Artificial Intelligence (AI) creates a dilemma for education in that there is change on the horizon that requires new jobs and new skills, but we don’t know what these future jobs and skills will be. Will there be less jobs? Will there be more jobs? Will the sharing economy evolve? Will we have more leisure time? Professor Rose Luckin, from UCL/Knowledge Lab, gave an insightful seminar at the Centre for Research in Assessment and Digital Learning (CRADLE) on how we can start preparing education for this unknown future.
The recent ABC show The AI Race argued that all jobs will be impacted by AI with possibly as many as 60% of the careers students currently study for not existing in 30 years time. This is projected to significantly impact young people, who are already suffering from high underemployment amid global youth unemployment increases. Prof. Luckin argues, however, that as humans, with sentient intelligence ourselves, ‘we get to make the choices’ about AI adoption.

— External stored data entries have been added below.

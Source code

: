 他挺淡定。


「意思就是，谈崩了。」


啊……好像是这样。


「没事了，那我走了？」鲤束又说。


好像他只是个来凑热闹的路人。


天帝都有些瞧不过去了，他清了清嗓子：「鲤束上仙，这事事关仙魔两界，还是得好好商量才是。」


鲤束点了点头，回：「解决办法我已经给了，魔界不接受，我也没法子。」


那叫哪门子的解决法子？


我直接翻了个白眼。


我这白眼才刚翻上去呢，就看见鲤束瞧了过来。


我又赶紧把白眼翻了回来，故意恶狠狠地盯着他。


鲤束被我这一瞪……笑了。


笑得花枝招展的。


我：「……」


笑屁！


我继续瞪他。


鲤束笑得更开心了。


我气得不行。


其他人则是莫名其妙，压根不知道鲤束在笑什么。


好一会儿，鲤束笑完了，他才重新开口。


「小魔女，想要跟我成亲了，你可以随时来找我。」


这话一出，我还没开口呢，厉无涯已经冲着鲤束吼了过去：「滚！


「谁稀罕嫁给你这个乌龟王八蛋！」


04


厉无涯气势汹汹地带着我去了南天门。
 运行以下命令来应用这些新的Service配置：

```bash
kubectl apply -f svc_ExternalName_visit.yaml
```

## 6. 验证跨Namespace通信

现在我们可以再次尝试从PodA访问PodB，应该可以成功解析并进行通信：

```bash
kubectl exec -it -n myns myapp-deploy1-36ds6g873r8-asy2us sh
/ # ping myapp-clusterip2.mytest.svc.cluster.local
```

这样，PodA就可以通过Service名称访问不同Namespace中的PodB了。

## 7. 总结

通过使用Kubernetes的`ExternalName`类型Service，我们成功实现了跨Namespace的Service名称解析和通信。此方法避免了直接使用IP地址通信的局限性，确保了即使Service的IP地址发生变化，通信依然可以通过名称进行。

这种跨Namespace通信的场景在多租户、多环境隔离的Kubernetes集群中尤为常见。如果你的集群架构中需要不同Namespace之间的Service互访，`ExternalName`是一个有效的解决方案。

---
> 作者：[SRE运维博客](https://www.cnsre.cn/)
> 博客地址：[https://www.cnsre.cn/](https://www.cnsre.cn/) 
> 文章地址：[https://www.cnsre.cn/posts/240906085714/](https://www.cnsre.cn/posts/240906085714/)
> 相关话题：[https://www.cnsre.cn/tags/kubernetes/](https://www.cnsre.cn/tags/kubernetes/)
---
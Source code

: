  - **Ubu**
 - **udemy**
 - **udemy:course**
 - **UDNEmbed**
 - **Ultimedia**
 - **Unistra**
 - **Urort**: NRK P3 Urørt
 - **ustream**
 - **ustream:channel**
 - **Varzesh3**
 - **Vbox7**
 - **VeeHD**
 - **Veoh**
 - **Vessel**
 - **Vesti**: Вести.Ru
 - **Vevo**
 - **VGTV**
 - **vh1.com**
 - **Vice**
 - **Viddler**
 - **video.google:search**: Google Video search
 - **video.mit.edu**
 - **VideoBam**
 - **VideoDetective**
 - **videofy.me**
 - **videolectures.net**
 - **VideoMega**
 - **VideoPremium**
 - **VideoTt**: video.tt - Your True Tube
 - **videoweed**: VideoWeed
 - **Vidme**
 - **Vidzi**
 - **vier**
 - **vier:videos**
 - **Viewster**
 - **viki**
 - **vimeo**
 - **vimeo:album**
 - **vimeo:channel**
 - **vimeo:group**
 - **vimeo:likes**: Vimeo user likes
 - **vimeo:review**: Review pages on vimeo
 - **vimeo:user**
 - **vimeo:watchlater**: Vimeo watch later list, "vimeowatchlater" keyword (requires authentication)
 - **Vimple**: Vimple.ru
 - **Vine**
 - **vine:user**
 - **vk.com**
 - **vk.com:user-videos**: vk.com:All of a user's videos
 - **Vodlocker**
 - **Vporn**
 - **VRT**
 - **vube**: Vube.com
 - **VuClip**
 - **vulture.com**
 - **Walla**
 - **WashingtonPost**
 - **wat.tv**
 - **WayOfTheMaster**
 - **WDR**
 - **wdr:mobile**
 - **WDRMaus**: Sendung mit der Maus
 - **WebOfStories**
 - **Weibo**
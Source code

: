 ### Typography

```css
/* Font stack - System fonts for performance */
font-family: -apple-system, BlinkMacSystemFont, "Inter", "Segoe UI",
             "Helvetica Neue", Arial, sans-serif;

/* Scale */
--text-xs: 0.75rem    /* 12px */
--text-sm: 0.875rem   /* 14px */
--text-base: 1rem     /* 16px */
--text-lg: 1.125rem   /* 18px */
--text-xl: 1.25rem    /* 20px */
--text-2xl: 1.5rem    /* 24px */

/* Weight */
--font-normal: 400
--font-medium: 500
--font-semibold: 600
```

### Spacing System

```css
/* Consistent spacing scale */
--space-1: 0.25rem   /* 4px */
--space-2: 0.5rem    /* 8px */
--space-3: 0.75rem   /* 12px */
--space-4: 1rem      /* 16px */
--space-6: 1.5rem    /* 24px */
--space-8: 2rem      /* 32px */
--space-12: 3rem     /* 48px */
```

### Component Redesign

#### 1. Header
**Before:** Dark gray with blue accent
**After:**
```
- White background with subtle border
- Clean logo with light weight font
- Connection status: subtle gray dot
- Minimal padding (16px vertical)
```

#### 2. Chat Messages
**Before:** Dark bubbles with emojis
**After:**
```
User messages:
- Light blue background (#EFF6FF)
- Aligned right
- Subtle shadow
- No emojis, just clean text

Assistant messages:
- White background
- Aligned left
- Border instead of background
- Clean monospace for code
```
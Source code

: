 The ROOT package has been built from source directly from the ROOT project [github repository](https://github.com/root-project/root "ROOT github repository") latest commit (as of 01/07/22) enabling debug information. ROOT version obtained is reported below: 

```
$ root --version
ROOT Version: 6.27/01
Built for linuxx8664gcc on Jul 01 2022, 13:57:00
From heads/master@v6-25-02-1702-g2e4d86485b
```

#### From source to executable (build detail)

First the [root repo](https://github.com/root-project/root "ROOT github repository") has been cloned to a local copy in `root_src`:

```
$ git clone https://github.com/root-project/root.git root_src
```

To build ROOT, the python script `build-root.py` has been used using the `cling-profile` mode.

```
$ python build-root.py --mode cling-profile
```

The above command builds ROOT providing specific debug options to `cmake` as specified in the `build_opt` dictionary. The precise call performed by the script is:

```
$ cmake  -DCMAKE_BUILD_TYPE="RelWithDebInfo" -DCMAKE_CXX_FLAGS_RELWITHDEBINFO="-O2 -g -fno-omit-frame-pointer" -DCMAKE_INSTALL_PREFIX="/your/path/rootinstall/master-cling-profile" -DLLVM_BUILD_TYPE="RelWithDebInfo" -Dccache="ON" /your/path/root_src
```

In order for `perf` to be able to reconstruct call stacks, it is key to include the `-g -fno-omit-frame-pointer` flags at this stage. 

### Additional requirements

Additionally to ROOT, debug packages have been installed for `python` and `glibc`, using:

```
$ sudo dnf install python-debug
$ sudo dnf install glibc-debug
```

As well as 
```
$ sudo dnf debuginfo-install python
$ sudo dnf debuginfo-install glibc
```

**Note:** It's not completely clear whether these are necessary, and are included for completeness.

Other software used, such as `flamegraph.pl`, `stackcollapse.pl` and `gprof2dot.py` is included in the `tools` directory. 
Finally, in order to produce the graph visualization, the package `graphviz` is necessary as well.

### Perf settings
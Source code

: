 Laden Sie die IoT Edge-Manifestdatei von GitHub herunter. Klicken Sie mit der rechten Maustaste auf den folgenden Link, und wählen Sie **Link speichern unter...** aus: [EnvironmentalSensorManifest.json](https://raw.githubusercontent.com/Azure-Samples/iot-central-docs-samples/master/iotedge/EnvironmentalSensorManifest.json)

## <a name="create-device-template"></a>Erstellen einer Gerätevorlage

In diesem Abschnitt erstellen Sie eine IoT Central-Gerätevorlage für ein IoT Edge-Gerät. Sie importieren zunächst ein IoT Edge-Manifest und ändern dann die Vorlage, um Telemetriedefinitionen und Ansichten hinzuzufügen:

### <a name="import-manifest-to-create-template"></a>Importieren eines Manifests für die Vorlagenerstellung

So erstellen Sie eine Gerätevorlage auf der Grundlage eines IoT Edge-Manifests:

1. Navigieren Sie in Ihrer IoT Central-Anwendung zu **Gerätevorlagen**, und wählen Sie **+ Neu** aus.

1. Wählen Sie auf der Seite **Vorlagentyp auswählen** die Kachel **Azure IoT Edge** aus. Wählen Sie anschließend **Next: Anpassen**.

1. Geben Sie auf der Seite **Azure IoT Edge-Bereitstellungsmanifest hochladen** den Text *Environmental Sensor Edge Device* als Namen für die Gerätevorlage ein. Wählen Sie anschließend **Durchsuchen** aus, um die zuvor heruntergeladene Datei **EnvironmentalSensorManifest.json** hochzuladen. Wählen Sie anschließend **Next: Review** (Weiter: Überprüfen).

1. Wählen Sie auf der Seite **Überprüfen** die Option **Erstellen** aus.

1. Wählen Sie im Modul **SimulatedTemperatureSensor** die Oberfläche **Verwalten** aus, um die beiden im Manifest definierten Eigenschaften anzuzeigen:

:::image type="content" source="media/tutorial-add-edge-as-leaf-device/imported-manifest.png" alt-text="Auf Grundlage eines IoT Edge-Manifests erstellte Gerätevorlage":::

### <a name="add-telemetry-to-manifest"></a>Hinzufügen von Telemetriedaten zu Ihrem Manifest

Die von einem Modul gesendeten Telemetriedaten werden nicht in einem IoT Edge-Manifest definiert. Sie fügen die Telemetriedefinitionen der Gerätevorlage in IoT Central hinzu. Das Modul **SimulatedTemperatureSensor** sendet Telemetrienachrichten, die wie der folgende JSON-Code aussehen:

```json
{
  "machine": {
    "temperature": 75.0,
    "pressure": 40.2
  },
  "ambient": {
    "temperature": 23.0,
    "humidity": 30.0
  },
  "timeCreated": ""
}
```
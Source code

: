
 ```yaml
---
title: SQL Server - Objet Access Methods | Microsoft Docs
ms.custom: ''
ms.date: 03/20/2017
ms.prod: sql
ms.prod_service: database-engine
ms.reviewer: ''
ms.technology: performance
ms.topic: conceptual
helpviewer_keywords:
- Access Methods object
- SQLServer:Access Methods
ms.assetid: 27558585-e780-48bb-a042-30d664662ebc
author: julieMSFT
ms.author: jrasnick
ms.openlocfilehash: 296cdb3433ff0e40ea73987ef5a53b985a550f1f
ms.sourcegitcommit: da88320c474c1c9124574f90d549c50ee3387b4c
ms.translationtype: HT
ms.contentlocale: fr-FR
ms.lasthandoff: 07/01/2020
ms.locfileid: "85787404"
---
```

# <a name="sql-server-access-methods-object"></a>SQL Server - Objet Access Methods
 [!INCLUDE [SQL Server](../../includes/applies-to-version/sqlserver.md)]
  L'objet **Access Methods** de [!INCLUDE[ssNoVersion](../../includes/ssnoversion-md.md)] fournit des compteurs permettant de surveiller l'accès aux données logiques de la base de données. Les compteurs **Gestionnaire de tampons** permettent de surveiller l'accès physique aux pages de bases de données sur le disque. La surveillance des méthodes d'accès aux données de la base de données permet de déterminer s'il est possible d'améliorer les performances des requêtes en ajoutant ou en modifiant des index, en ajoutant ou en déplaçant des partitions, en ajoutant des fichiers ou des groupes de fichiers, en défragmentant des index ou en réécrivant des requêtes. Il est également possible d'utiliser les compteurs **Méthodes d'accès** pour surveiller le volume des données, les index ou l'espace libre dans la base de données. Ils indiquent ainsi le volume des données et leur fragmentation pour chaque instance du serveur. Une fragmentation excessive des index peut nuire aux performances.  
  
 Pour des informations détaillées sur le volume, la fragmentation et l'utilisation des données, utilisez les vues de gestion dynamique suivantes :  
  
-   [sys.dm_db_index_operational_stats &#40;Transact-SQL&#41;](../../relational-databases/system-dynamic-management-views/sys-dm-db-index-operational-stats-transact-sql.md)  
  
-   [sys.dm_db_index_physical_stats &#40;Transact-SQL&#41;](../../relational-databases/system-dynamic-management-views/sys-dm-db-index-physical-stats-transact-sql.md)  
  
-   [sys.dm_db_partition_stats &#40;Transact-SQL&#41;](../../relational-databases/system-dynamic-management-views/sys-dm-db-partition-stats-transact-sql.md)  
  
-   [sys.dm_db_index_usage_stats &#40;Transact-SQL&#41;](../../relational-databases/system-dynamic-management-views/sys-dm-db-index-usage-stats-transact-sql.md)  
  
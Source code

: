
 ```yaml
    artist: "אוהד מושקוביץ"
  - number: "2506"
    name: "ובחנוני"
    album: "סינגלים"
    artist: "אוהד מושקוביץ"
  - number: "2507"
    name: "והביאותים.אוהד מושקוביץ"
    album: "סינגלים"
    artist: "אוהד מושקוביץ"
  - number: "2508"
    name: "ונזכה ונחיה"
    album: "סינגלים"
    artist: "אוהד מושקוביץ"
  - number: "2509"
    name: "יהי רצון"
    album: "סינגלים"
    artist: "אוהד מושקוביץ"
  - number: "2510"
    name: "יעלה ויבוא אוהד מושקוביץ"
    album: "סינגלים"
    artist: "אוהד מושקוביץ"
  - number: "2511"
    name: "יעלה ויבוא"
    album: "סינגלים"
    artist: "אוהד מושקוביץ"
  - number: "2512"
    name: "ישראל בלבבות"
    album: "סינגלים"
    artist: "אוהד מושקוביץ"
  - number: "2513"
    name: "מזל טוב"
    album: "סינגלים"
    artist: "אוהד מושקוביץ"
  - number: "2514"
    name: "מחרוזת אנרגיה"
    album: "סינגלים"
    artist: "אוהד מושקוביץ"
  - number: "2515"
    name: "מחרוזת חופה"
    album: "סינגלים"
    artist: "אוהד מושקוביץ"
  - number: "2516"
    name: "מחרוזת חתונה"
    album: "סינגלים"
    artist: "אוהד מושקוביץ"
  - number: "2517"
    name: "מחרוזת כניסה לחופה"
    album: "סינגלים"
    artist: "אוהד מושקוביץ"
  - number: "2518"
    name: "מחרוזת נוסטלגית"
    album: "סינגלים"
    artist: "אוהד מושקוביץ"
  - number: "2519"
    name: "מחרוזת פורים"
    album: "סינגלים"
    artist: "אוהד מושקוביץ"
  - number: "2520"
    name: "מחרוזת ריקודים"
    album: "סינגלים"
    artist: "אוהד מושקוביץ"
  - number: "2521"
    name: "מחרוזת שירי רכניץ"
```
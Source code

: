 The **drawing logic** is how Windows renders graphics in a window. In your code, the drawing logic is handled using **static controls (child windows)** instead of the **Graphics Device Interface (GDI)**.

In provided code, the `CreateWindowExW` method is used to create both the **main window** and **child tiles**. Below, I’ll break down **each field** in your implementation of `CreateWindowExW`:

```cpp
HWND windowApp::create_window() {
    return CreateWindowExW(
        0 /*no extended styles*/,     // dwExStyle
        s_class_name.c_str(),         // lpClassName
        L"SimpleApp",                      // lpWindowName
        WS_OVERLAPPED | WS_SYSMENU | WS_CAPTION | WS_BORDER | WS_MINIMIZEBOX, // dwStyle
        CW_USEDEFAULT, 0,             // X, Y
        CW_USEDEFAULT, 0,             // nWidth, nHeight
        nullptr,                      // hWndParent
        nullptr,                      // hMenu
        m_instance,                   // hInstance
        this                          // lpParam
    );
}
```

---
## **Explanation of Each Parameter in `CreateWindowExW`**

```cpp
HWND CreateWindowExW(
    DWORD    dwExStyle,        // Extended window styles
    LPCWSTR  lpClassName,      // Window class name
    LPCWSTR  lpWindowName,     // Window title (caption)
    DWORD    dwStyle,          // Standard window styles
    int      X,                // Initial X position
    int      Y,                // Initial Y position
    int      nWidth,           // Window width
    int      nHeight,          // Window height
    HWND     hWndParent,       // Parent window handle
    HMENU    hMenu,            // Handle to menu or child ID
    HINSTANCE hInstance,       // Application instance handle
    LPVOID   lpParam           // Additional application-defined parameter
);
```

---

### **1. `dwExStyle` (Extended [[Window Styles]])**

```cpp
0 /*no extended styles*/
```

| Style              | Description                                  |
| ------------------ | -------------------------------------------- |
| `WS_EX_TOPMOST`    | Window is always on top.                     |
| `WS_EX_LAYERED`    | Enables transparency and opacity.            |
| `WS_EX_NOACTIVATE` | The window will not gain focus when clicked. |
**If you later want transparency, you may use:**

In this approach educators have a responsibility to develop learners with the premium skills that AI can not easily replace: creativity, emotional intelligence, conversation and social interaction. Prof. Luckin’s argument is two-fold. Firstly, Artificial Intelligence is not a technology (e.g. machine learning) but an interdisciplinary science that requires a deep understanding of human intelligence and problem solving. Secondly, human intelligence remains incredbly powerful and uniquely self-aware through metacognition, self-regulation and self-efficacy. Focusing on human intelligence skills, combined with our knowledge of how to learn, how to teach, and how to research allows for the potential to use AI as a way to better understand ourselves and that this opens huge possibilities for education.
This will require choices about which problems we direct AI to work on. AI has been successful in winning Go, Chess, and Jeopardy against human champions, has struggled with general IQ intelligence, and become successful at designing cancer treatment plans. While the future will need more computer programmers and data scientists to develop AI further, more importantly it will need individuals and organisations across all industries to be more informed about what AI is good for and what it isn’t, as well as the ethical issues involved. AI will surpass humans in pattern matching and classification problems, for example, which has great promise for areas such as medical imaging, image recognition, and personalised intervention plans. Societal problems, including those impacting on education such as global teacher shortages and increasing inequalities or human challenges such as supporting an individual to come to terms with trauma or a diagnosis of a terminal disease will require humans to work with AI and big data. This first opportunity for education is to emphasise learning on the cognitive or social skills that are distinctly human alongside how AI can be used to magnify human ability. This will continue the focus on learning to learn skills becoming an increasingly central part of the journey.
The second opportunity for education is the use of AI to support the teaching process. If ‘data is the new oil’ as many suggest, then Prof. Luckin suggested that like oil it is extracted in crude forms and requires substantial refinement to be usable. AI’s abilities in pattern detection, classification, and consistently performing repetitive tasks make it a valuable partner for research data refinement. This might help teachers focus on the intervention rather than the diagnosis. Prof. Luckin presented two examples from her own research around an interactive multimedia activity developing metacognitive skills and a face-to-face activity targeting collaborative problem-solving skills. The use of sensors inclduing clickstreams in the multimedia environment and movement or facial tracking in the classroom showed how data could be collated in multiple research contexts. AI was used to support an adaptive learning model in the multimedia activity and for extracting, processing, and visualising the multiple data sensors in the face-to-face example. In both cases the AI helped indentify where specific learner groups could benefit from additional support. Further AI investigations may help identify patterns that would allow a reduction in the number of sensors required, particularly the use of human observers so that this could be applied more generally in classrooms.
The final opportunity related to learners themselves. Educating learners to become more adept at managing their own data and understanding how this could be used to demonstrate valued skills offers significant potential. For example, imagine being able to respond to the interview question ‘can you give an example of how you worked well within a team’ with a digital portfolio of your involvement in collaborative problem solving exercises. Emergent technologies such as RedPanda, based on xAPI, and micro-credentialing based on blockchains perhaps reinforce Prof. Luckin’s argument that it is not about the technology but developing the skills to be able to use these to enhance our self-awareness. For learning analytics this would involve looking for the signifiers in student data that associate with expert understanding of teaching and learning and using this as a prompt to greater understanding. For students it will be about empowering them to own, understand, and develop how this may increase their own potential.